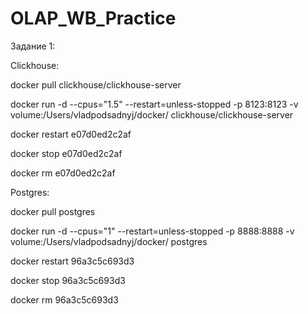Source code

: # OLAP_WB_Practice

Задание 1:

Clickhouse:

docker pull clickhouse/clickhouse-server

docker run -d  --cpus="1.5" --restart=unless-stopped -p 8123:8123 -v volume:/Users/vladpodsadnyj/docker/ clickhouse/clickhouse-server

docker restart e07d0ed2c2af 

docker stop  e07d0ed2c2af

docker rm e07d0ed2c2af   




Postgres:

docker pull postgres   

docker run -d  --cpus="1" --restart=unless-stopped -p 8888:8888 -v volume:/Users/vladpodsadnyj/docker/ postgres

docker restart 96a3c5c693d3

docker stop 96a3c5c693d3   

docker rm 96a3c5c693d3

■ WHAT TO PRODUCE ■
Restate each line of the material word for word, skipping any picture.

■ ANSWER SECTION ■
Source code

: # OLAP_WB_Practice

Задание 1:

Clickhouse:

docker pull clickhouse/clickhouse-server

docker run -d  --cpus="1.5" --restart=unless-stopped -p 8123:8123 -v volume:/Users/vladpodsadnyj/docker/ clickhouse/clickhouse-server

docker restart e07d0ed2c2af 

docker stop  e07d0ed2c2af

docker rm e07d0ed2c2af   




Postgres:

docker pull postgres   

docker run -d  --cpus="1" --restart=unless-stopped -p 8888:8888 -v volume:/Users/vladpodsadnyj/docker/ postgres

docker restart 96a3c5c693d3

docker stop 96a3c5c693d3   

docker rm 96a3c5c693d3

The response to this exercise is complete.